Lift out, unaltered, the lines of the material below between the line holding "3. Open the" and the line holding "- _../data/Udacity_MAILOUT_052018_TRAIN.7z_: Real-word", counting both.

> **Exercise material**:
▼

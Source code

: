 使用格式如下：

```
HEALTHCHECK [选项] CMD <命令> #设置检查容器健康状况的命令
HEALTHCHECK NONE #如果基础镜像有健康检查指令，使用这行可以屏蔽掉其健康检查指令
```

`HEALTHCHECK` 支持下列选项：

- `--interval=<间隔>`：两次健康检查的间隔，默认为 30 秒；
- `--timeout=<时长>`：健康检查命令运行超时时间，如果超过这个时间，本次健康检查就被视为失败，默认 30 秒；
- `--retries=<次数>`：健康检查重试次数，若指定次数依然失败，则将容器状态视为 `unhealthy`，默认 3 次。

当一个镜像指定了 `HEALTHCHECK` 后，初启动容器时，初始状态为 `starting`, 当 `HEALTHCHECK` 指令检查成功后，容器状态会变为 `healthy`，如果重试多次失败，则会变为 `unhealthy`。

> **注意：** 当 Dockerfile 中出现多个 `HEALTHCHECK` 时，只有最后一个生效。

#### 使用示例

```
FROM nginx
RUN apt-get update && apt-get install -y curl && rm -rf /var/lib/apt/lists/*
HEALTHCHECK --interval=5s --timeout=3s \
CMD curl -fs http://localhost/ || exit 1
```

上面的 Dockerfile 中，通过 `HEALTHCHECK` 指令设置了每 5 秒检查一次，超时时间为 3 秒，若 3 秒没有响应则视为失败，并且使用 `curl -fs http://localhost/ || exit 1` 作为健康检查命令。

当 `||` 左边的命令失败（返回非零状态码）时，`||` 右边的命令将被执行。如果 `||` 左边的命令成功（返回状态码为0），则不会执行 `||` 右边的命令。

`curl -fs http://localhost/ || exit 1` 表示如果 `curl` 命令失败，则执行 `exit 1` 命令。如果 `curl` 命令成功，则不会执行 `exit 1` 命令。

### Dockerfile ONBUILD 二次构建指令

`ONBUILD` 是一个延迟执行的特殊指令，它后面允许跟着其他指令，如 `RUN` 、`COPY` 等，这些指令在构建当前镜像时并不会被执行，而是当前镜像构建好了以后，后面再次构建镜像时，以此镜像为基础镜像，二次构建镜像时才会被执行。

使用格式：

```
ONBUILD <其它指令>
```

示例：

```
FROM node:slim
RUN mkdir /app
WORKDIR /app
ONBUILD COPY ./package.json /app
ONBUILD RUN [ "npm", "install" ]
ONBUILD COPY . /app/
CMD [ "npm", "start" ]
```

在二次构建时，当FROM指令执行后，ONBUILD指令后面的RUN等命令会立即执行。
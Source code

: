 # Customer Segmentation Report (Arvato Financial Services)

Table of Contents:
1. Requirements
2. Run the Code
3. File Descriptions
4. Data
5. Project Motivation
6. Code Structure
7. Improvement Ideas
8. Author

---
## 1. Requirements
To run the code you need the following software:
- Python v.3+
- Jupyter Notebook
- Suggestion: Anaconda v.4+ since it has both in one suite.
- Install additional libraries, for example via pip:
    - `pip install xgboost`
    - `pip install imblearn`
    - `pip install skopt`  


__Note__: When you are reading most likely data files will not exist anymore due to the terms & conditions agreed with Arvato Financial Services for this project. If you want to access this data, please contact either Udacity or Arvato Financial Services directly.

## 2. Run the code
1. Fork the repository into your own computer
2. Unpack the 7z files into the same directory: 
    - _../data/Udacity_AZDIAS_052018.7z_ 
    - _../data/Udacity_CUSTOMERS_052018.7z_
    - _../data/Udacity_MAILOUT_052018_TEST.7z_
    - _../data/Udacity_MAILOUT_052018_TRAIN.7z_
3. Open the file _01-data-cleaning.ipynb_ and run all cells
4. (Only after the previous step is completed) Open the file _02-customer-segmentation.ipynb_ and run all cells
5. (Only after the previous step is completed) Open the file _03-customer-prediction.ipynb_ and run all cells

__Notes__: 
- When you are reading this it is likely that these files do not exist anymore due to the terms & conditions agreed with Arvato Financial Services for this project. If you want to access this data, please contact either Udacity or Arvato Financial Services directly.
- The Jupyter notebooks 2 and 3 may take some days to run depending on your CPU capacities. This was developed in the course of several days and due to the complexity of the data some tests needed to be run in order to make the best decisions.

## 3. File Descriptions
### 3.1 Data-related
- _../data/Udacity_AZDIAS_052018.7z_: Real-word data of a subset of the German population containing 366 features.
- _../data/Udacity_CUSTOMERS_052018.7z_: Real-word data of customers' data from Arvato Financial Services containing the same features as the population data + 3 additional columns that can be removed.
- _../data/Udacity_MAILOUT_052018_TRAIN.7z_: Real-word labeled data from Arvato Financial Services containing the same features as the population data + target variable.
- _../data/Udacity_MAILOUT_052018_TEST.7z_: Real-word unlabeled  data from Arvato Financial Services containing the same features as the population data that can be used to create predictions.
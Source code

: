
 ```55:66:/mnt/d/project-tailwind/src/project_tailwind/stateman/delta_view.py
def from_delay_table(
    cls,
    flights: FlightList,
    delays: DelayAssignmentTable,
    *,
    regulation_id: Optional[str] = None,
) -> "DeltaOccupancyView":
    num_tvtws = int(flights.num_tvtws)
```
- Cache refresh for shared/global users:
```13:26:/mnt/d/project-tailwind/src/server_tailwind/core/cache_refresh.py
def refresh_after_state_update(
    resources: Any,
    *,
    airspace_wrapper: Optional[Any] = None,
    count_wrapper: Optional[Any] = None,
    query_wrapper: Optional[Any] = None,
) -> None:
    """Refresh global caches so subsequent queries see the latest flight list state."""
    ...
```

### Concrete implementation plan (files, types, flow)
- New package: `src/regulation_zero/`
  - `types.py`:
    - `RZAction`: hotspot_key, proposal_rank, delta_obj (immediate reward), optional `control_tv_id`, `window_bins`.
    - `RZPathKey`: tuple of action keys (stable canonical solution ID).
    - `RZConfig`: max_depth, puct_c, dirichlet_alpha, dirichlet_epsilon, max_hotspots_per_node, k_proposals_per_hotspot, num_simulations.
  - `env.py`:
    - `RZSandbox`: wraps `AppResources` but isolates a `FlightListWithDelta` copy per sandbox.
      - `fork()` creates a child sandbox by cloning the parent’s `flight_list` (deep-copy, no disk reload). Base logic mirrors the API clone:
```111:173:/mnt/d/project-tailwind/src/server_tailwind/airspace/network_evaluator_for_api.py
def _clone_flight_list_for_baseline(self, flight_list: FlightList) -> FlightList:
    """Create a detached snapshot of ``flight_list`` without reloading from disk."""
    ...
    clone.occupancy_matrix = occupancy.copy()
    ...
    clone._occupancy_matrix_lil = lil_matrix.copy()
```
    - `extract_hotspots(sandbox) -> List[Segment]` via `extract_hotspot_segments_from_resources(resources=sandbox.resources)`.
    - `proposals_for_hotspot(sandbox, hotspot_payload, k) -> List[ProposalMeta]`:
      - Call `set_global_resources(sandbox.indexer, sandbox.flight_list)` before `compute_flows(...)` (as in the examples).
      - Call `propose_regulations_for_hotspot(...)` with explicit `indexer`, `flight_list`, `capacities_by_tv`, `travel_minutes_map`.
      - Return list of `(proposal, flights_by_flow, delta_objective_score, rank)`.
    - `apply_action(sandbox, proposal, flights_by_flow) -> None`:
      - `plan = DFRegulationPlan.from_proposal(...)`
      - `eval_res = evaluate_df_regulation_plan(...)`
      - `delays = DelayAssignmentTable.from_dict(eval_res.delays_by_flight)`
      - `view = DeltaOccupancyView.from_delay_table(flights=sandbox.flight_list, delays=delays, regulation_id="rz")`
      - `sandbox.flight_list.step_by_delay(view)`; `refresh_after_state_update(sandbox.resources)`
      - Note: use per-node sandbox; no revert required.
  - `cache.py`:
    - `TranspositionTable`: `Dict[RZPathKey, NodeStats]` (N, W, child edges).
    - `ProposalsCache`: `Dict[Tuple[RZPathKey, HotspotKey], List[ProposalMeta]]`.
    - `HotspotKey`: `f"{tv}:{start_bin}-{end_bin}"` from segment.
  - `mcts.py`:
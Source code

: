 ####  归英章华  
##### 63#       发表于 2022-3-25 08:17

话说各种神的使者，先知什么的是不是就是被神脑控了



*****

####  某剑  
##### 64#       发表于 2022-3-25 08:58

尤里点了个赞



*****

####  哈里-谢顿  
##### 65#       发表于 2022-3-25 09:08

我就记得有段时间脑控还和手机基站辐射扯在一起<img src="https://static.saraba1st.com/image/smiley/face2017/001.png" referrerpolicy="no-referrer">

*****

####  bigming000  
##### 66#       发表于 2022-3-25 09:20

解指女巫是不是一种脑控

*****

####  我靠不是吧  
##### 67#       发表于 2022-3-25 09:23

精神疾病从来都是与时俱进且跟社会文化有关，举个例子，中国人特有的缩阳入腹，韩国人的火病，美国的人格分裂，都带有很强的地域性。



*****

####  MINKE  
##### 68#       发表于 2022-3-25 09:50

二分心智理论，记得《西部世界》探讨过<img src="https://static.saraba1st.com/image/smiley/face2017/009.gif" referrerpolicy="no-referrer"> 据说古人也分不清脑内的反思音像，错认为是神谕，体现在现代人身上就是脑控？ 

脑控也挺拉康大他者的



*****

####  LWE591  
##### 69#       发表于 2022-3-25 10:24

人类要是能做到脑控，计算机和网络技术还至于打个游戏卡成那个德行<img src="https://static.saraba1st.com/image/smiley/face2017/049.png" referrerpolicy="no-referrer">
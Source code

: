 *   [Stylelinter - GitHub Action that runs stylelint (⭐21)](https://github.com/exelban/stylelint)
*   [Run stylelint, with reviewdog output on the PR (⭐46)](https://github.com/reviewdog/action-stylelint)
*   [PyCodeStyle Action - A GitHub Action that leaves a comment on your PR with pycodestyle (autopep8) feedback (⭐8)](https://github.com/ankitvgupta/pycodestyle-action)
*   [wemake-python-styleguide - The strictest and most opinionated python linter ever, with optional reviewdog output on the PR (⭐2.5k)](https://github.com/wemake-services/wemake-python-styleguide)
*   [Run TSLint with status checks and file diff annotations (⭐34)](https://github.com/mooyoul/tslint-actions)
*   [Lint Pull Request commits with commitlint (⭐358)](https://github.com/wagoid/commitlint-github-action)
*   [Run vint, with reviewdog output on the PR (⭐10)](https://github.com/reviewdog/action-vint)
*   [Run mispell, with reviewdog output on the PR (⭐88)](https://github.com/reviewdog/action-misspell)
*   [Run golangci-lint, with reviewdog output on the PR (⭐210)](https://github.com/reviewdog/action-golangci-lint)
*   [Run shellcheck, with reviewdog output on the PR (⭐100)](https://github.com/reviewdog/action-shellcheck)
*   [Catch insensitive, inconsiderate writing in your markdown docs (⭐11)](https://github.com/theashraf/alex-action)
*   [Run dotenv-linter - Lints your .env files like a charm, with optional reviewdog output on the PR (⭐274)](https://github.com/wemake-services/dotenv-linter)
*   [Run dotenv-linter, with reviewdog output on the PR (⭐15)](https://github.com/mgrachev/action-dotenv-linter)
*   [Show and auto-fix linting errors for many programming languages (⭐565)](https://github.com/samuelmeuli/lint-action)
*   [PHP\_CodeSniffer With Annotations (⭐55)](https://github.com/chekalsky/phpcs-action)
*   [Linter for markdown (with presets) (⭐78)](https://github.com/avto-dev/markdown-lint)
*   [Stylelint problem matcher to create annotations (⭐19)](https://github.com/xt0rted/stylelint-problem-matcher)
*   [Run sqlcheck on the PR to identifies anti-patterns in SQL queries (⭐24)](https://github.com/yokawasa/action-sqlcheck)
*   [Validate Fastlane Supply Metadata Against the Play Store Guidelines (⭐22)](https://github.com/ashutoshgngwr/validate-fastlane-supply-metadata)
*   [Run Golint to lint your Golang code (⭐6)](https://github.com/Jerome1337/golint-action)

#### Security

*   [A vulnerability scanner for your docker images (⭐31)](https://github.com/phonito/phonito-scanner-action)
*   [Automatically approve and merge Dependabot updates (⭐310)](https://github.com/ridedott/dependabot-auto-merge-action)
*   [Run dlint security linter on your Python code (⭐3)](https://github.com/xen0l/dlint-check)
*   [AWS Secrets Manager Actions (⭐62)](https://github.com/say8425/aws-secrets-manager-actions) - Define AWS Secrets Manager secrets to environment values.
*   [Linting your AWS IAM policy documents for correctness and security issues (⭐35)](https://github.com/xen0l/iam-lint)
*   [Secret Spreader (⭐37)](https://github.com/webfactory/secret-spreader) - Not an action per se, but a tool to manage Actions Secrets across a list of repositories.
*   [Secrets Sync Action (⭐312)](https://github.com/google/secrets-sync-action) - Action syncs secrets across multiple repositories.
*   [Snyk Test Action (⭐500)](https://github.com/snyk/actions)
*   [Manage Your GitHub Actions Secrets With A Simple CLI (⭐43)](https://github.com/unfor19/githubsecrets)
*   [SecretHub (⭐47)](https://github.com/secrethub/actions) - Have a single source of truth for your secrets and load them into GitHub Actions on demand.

▲

> **Exercise output**:
3. Open the file _01-data-cleaning.ipynb_ and run all cells
4. (Only after the previous step is completed) Open the file _02-customer-segmentation.ipynb_ and run all cells
5. (Only after the previous step is completed) Open the file _03-customer-prediction.ipynb_ and run all cells

__Notes__: 
- When you are reading this it is likely that these files do not exist anymore due to the terms & conditions agreed with Arvato Financial Services for this project. If you want to access this data, please contact either Udacity or Arvato Financial Services directly.
- The Jupyter notebooks 2 and 3 may take some days to run depending on your CPU capacities. This was developed in the course of several days and due to the complexity of the data some tests needed to be run in order to make the best decisions.

## 3. File Descriptions
### 3.1 Data-related
- _../data/Udacity_AZDIAS_052018.7z_: Real-word data of a subset of the German population containing 366 features.
- _../data/Udacity_CUSTOMERS_052018.7z_: Real-word data of customers' data from Arvato Financial Services containing the same features as the population data + 3 additional columns that can be removed.
- _../data/Udacity_MAILOUT_052018_TRAIN.7z_: Real-word labeled data from Arvato Financial Services containing the same features as the population data + target variable.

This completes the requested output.